Colchicine, an antiinflammatory and anticollagen agent at doses of 0.6 mg daily or twice daily, has been shown to decrease mortality from liver disease and improve serum levels of bilirubin, albumin, alkaline phosphatase, aminotransferases, and cholesterol. After 2 to 4 years, however, there is no improvement in histology, symptoms, or physical findings. Except for diarrhea in a few patients, there is no toxicity. Colchicine slows the progression of Primary biliary cirrhosis but does not stop it. It seems likely that colchicine is of some benefit to patients with Primary biliary cirrhosis.
Low-dose oral pulse methotrexate 0.25 mg/kg per week induces striking improvement in biochemical tests, fatigue, and pruritus. In some patients, histologic improvement also has been seen. In one study 15% of patients with Primary biliary cirrhosis treated with methotrexate developed interstitial pneumonitis. This high incidence has not been seen in other studies. At this time, methotrexate is best reserved for patients with Primary biliary cirrhosis who do not respond to Ursodeoxycholic acid and/or colchicine and are noted to be clinically worsening.

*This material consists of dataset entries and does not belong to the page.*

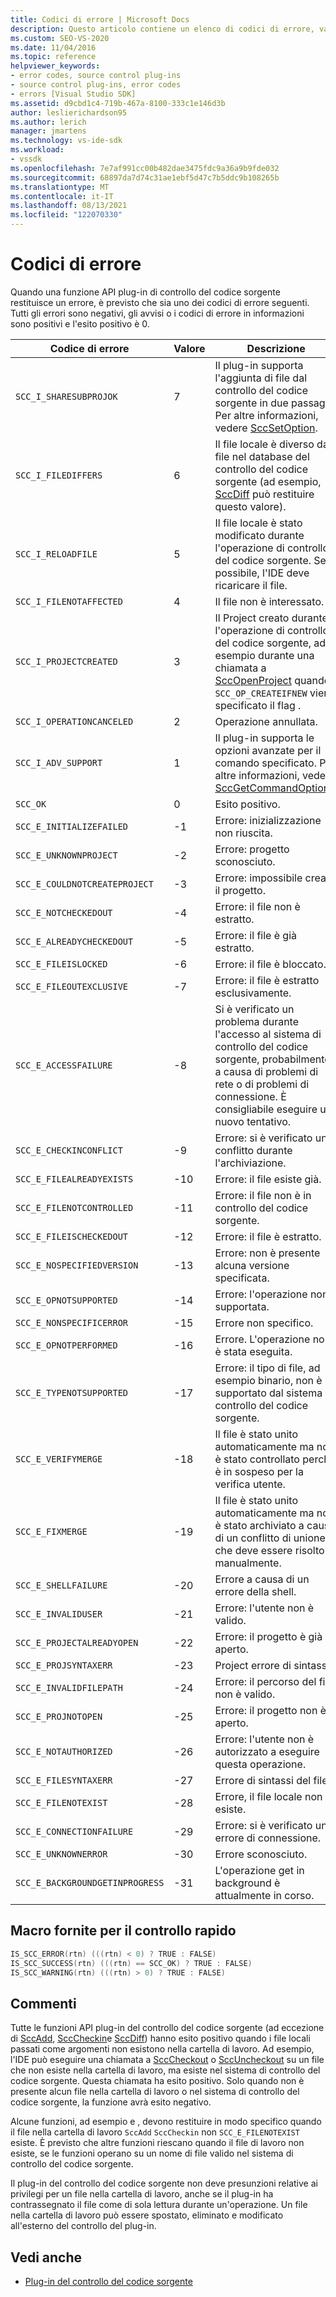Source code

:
 ```yaml
---
title: Codici di errore | Microsoft Docs
description: Questo articolo contiene un elenco di codici di errore, valori e descrizioni per le funzioni API plug-in del controllo del codice sorgente.
ms.custom: SEO-VS-2020
ms.date: 11/04/2016
ms.topic: reference
helpviewer_keywords:
- error codes, source control plug-ins
- source control plug-ins, error codes
- errors [Visual Studio SDK]
ms.assetid: d9cbd1c4-719b-467a-8100-333c1e146d3b
author: leslierichardson95
ms.author: lerich
manager: jmartens
ms.technology: vs-ide-sdk
ms.workload:
- vssdk
ms.openlocfilehash: 7e7af991cc00b482dae3475fdc9a36a9b9fde032
ms.sourcegitcommit: 68897da7d74c31ae1ebf5d47c7b5ddc9b108265b
ms.translationtype: MT
ms.contentlocale: it-IT
ms.lasthandoff: 08/13/2021
ms.locfileid: "122070330"
---
```

# <a name="error-codes"></a>Codici di errore
Quando una funzione API plug-in di controllo del codice sorgente restituisce un errore, è previsto che sia uno dei codici di errore seguenti. Tutti gli errori sono negativi, gli avvisi o i codici di errore in informazioni sono positivi e l'esito positivo è 0.

|Codice di errore|Valore|Descrizione|
|----------------|-----------|-----------------|
|`SCC_I_SHARESUBPROJOK`|7|Il plug-in supporta l'aggiunta di file dal controllo del codice sorgente in due passaggi. Per altre informazioni, vedere [SccSetOption](../extensibility/sccsetoption-function.md).|
|`SCC_I_FILEDIFFERS`|6|Il file locale è diverso dal file nel database del controllo del codice sorgente (ad esempio, [SccDiff](../extensibility/sccdiff-function.md) può restituire questo valore).|
|`SCC_I_RELOADFILE`|5|Il file locale è stato modificato durante l'operazione di controllo del codice sorgente. Se possibile, l'IDE deve ricaricare il file.|
|`SCC_I_FILENOTAFFECTED`|4|Il file non è interessato.|
|`SCC_I_PROJECTCREATED`|3|Il Project creato durante l'operazione di controllo del codice sorgente, ad esempio durante una chiamata a [SccOpenProject](../extensibility/sccopenproject-function.md) quando `SCC_OP_CREATEIFNEW` viene specificato il flag .|
|`SCC_I_OPERATIONCANCELED`|2|Operazione annullata.|
|`SCC_I_ADV_SUPPORT`|1|Il plug-in supporta le opzioni avanzate per il comando specificato. Per altre informazioni, vedere [SccGetCommandOptions.](../extensibility/sccgetcommandoptions-function.md)|
|`SCC_OK`|0|Esito positivo.|
|`SCC_E_INITIALIZEFAILED`|-1|Errore: inizializzazione non riuscita.|
|`SCC_E_UNKNOWNPROJECT`|-2|Errore: progetto sconosciuto.|
|`SCC_E_COULDNOTCREATEPROJECT`|-3|Errore: impossibile creare il progetto.|
|`SCC_E_NOTCHECKEDOUT`|-4|Errore: il file non è estratto.|
|`SCC_E_ALREADYCHECKEDOUT`|-5|Errore: il file è già estratto.|
|`SCC_E_FILEISLOCKED`|-6|Errore: il file è bloccato.|
|`SCC_E_FILEOUTEXCLUSIVE`|-7|Errore: il file è estratto esclusivamente.|
|`SCC_E_ACCESSFAILURE`|-8|Si è verificato un problema durante l'accesso al sistema di controllo del codice sorgente, probabilmente a causa di problemi di rete o di problemi di connessione. È consigliabile eseguire un nuovo tentativo.|
|`SCC_E_CHECKINCONFLICT`|-9|Errore: si è verificato un conflitto durante l'archiviazione.|
|`SCC_E_FILEALREADYEXISTS`|-10|Errore: il file esiste già.|
|`SCC_E_FILENOTCONTROLLED`|-11|Errore: il file non è in controllo del codice sorgente.|
|`SCC_E_FILEISCHECKEDOUT`|-12|Errore: il file è estratto.|
|`SCC_E_NOSPECIFIEDVERSION`|-13|Errore: non è presente alcuna versione specificata.|
|`SCC_E_OPNOTSUPPORTED`|-14|Errore: l'operazione non è supportata.|
|`SCC_E_NONSPECIFICERROR`|-15|Errore non specifico.|
|`SCC_E_OPNOTPERFORMED`|-16|Errore. L'operazione non è stata eseguita.|
|`SCC_E_TYPENOTSUPPORTED`|-17|Errore: il tipo di file, ad esempio binario, non è supportato dal sistema di controllo del codice sorgente.|
|`SCC_E_VERIFYMERGE`|-18|Il file è stato unito automaticamente ma non è stato controllato perché è in sospeso per la verifica utente.|
|`SCC_E_FIXMERGE`|-19|Il file è stato unito automaticamente ma non è stato archiviato a causa di un conflitto di unione che deve essere risolto manualmente.|
|`SCC_E_SHELLFAILURE`|-20|Errore a causa di un errore della shell.|
|`SCC_E_INVALIDUSER`|-21|Errore: l'utente non è valido.|
|`SCC_E_PROJECTALREADYOPEN`|-22|Errore: il progetto è già aperto.|
|`SCC_E_PROJSYNTAXERR`|-23|Project errore di sintassi.|
|`SCC_E_INVALIDFILEPATH`|-24|Errore: il percorso del file non è valido.|
|`SCC_E_PROJNOTOPEN`|-25|Errore: il progetto non è aperto.|
|`SCC_E_NOTAUTHORIZED`|-26|Errore: l'utente non è autorizzato a eseguire questa operazione.|
|`SCC_E_FILESYNTAXERR`|-27|Errore di sintassi del file.|
|`SCC_E_FILENOTEXIST`|-28|Errore, il file locale non esiste.|
|`SCC_E_CONNECTIONFAILURE`|-29|Errore: si è verificato un errore di connessione.|
|`SCC_E_UNKNOWNERROR`|-30|Errore sconosciuto.|
|`SCC_E_BACKGROUNDGETINPROGRESS`|-31|L'operazione get in background è attualmente in corso.|

## <a name="macros-provided-for-quick-checking"></a>Macro fornite per il controllo rapido

```cpp
IS_SCC_ERROR(rtn) (((rtn) < 0) ? TRUE : FALSE)
IS_SCC_SUCCESS(rtn) (((rtn) == SCC_OK) ? TRUE : FALSE)
IS_SCC_WARNING(rtn) (((rtn) > 0) ? TRUE : FALSE)
```

## <a name="remarks"></a>Commenti
 Tutte le funzioni API plug-in del controllo del codice sorgente (ad eccezione di [SccAdd](../extensibility/sccadd-function.md), [SccCheckin](../extensibility/scccheckin-function.md)e [SccDiff](../extensibility/sccdiff-function.md)) hanno esito positivo quando i file locali passati come argomenti non esistono nella cartella di lavoro. Ad esempio, l'IDE può eseguire una chiamata a [SccCheckout](../extensibility/scccheckout-function.md) o [SccUncheckout](../extensibility/sccuncheckout-function.md) su un file che non esiste nella cartella di lavoro, ma esiste nel sistema di controllo del codice sorgente. Questa chiamata ha esito positivo. Solo quando non è presente alcun file nella cartella di lavoro o nel sistema di controllo del codice sorgente, la funzione avrà esito negativo.

 Alcune funzioni, ad esempio e , devono restituire in modo specifico quando il file nella cartella di lavoro `SccAdd` `SccCheckin` non `SCC_E_FILENOTEXIST` esiste. È previsto che altre funzioni riescano quando il file di lavoro non esiste, se le funzioni operano su un nome di file valido nel sistema di controllo del codice sorgente.

 Il plug-in del controllo del codice sorgente non deve presunzioni relative ai privilegi per un file nella cartella di lavoro, anche se il plug-in ha contrassegnato il file come di sola lettura durante un'operazione. Un file nella cartella di lavoro può essere spostato, eliminato e modificato all'esterno del controllo del plug-in.

## <a name="see-also"></a>Vedi anche
- [Plug-in del controllo del codice sorgente](../extensibility/source-control-plug-ins.md)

Most patients with Primary biliary cirrhosis are initially treated with Ursodeoxycholic acid 12 to 15 mg/kg body weight per day. In patients whose liver chemistry tests do not normalize in 6 months and/or whose liver biopsies fail to improve or worsen after one year of treatment with Ursodeoxycholic acid , colchicine is added to the treatment regimen. Methotrexate is added if the liver biopsy does not improve or worsens after one year of treatment with Ursodeoxycholic acid and colchicine. It is reported that using this individualized approach of stepwise combination therapy more than 80% of patients with precirrhotic Primary biliary cirrhosis has responded by improvement of their symptoms, normalization of the liver chemistry tests and improvement of the liver histology.
Liver transplantation is an effective treatment for Primary biliary cirrhosis, with 1- and 5-year survival rates of 75% and 70% in most centers. Transplantation markedly improves chances for survival, and results are better with earlier transplantation. Patients developing cirrhosis should be referred to transplant centers and placed on waiting lists. Clinical variables have been determined at transplant centers to help in assessing the timing of transplantation. Recurrence of Primary biliary cirrhosis in the grafted liver is rare.